The back and forth over the U.S. and its behavior in the world is interesting and fun. The European position--often taken by Sandra and David--is that the Americans are a meddling and usually self-centered lot who try to manipulate the world to their advantage. The opposite view is that the Americans are always trying to stabilize the world after some idiotic and well intentioned European effort--or devastating and decades-long conflict--has created some awful unintended consequence. These positions usually are usually flavored by the concerns that the Europeans have a history of unbridled animosity and violence towards others that the Americans simply do not have and that the Americans are currently led by a guy who thinks everything is negotiable, something that is probably untrue. Recently Sandra sent an article from Al Jazeera that made the Americans look base and inept in their dealings with Palestine and I responded by claiming that none of this is our fault and someone has to be a grownup here.
Then I went to a lecture on pandemics given by a guy from Hopkins named Adalja.
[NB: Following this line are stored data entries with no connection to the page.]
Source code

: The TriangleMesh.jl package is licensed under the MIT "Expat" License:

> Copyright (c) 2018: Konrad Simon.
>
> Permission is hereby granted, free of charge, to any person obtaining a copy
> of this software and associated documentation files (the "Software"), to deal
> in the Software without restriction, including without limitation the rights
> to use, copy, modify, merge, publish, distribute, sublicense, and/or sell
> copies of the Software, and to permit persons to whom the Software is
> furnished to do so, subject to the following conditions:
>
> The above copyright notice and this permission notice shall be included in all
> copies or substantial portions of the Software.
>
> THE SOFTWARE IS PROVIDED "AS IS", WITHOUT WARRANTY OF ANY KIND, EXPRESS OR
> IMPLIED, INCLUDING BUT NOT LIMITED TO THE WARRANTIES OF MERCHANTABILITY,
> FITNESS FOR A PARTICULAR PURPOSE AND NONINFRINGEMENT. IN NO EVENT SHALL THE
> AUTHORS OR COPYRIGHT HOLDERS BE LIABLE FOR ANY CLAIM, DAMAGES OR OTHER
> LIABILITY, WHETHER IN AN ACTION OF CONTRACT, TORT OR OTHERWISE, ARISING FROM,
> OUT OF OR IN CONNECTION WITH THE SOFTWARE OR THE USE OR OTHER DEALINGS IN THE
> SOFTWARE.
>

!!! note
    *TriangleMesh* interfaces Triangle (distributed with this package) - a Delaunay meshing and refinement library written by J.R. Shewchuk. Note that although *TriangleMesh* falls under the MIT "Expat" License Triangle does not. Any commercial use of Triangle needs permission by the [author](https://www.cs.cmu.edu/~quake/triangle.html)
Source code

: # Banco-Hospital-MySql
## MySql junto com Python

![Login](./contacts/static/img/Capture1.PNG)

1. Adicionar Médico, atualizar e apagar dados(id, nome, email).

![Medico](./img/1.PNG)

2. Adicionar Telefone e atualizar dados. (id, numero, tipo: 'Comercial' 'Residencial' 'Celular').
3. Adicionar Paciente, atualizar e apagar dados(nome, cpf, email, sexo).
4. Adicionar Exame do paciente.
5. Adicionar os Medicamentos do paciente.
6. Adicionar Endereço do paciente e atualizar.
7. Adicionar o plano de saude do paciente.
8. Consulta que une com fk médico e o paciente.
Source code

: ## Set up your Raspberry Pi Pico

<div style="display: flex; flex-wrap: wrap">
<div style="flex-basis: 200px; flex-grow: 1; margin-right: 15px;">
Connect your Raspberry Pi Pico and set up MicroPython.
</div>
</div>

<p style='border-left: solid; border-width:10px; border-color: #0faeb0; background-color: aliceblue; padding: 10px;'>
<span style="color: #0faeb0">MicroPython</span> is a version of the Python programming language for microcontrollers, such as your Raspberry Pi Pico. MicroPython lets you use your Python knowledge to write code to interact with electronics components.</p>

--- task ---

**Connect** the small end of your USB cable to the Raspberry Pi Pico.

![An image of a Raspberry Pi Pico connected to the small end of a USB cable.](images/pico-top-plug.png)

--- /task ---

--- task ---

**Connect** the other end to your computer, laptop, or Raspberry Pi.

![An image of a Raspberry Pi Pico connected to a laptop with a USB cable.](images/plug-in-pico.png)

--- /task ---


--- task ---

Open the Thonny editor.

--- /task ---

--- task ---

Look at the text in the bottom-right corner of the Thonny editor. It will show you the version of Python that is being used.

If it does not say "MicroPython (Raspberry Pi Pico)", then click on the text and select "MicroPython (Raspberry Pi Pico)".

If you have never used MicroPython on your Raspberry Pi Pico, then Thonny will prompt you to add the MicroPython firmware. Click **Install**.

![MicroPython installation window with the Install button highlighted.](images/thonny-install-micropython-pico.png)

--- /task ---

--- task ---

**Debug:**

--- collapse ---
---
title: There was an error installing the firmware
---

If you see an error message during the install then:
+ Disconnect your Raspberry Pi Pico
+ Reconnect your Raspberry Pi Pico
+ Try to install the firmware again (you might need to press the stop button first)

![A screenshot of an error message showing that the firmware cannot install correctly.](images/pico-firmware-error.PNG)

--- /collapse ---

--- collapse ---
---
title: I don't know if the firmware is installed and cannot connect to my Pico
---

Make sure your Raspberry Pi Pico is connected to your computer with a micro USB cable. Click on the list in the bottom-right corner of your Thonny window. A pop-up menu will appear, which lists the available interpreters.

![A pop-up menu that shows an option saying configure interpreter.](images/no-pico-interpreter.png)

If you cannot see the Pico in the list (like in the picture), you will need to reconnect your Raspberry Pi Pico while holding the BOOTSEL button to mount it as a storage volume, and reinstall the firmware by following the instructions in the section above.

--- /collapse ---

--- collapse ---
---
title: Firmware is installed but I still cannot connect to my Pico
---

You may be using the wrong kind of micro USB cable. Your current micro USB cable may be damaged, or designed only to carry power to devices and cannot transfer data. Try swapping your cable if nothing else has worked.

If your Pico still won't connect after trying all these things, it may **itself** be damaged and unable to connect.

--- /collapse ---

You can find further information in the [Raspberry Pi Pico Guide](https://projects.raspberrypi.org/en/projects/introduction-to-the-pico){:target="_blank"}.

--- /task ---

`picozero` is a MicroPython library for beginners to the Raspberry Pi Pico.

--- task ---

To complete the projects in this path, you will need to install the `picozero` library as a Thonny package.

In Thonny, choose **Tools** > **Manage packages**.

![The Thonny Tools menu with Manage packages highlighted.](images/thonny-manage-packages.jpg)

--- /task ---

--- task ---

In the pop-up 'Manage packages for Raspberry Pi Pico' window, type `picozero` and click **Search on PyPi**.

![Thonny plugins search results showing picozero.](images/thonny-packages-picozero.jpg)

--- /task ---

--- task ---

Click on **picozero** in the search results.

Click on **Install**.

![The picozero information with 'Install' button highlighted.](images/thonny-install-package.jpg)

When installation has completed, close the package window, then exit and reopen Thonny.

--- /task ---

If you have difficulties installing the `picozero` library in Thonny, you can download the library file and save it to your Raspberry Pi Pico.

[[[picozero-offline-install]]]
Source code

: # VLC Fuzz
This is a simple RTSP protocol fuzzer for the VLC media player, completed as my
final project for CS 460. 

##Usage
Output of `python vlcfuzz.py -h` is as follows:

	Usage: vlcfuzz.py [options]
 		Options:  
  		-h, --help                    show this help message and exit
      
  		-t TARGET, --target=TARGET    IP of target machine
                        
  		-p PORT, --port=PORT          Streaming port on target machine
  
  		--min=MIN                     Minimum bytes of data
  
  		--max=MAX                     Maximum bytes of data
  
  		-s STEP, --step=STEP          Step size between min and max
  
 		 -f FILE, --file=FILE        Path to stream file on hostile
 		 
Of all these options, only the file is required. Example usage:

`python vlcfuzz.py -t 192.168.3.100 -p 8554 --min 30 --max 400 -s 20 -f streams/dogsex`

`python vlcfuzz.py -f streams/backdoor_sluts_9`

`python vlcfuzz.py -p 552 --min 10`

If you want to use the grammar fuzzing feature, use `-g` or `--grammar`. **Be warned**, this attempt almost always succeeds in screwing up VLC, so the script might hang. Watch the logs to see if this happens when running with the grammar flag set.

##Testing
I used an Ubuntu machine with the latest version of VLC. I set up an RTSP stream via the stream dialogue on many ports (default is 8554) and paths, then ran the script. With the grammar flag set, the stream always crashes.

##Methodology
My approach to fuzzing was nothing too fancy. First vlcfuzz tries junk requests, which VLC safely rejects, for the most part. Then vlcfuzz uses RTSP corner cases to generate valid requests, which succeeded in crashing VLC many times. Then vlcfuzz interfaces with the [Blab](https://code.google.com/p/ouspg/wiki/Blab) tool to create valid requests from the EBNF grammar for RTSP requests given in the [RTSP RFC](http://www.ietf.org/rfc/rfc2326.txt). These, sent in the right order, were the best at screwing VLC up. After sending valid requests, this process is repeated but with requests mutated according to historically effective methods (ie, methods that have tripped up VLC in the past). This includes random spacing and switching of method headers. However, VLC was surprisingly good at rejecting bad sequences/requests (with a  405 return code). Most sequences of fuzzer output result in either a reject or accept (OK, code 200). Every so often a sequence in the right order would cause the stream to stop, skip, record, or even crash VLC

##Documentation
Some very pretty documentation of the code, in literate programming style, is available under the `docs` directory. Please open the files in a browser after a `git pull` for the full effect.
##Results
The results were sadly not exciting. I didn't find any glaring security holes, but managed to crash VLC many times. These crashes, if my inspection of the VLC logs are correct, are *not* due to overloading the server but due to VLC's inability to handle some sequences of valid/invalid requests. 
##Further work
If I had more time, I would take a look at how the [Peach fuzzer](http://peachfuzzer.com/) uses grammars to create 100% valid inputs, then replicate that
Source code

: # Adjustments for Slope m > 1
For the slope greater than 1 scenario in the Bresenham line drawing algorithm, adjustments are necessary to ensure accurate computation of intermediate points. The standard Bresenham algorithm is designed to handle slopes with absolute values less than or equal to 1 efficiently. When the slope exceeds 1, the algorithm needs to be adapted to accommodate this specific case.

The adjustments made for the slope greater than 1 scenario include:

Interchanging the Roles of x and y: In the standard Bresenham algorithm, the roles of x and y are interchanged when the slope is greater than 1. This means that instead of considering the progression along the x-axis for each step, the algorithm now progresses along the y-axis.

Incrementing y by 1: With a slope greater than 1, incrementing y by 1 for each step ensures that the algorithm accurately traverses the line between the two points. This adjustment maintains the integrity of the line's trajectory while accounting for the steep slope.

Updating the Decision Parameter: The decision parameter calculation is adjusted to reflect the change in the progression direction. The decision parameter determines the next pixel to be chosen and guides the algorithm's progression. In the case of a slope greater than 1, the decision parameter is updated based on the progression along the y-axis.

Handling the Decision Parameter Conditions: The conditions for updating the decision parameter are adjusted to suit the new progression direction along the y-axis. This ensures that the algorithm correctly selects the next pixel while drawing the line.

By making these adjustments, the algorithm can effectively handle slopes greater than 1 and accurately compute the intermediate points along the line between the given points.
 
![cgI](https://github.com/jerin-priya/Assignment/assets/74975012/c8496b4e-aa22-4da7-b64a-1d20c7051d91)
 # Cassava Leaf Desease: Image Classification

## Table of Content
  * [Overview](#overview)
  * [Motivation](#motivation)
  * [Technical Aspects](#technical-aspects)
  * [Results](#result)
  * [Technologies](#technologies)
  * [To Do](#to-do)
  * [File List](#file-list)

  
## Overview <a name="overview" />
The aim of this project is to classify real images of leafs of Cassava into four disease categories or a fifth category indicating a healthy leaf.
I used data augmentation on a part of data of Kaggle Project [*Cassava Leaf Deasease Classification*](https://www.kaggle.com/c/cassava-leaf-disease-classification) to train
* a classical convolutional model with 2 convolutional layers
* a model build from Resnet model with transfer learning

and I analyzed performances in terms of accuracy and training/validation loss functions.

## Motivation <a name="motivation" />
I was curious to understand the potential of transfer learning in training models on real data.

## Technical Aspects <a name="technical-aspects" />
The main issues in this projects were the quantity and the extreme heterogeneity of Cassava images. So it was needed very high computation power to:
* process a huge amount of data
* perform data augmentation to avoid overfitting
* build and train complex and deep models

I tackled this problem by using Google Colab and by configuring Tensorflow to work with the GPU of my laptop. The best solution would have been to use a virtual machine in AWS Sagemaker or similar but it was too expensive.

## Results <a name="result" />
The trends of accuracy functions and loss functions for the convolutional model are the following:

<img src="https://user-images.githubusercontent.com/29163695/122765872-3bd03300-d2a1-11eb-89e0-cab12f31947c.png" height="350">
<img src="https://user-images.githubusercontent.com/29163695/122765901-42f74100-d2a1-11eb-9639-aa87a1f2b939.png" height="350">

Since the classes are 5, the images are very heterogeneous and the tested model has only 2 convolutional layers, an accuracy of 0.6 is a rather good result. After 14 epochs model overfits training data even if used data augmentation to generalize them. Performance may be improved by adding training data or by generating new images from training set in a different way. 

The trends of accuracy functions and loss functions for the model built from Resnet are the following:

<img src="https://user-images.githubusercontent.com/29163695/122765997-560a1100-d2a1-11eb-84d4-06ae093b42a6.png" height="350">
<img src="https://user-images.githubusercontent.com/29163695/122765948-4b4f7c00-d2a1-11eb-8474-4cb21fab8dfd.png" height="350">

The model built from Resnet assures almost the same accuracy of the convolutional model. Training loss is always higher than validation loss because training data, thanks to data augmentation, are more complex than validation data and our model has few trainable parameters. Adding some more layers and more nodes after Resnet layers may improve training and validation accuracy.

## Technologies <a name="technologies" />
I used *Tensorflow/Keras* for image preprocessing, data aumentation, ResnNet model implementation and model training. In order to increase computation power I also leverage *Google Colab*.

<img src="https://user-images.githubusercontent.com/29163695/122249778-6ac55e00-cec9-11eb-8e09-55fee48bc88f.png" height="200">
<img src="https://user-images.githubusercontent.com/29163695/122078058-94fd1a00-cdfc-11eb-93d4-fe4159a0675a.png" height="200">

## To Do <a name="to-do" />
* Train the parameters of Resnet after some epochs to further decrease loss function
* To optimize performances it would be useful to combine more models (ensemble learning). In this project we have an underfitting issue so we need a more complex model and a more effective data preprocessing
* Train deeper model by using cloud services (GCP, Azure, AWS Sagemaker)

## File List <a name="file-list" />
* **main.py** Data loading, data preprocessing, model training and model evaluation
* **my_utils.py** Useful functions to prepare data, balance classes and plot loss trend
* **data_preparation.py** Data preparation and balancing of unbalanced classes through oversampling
It was very interesting and I learned a lot--until a guy wearing a black jacket despite the heat asked: "Are you implying that the Russians have reopened their Biopreparat bioweapons program?" And the guy said, "Yes." 
So the Russians are back to weaponizing smallpox and Ebola. That makes a lot of our concerns academic. There is real evil in the world. I came home with a serious depression.

Canada said it was "gravely concerned" over a new wave of arrests of women and human rights campaigners in the kingdom, including award-winning gender rights activist Samar Badawi. The Saudis responded by throwing the Canadian ambassador out. That's what happens when you act like the righteous Americans.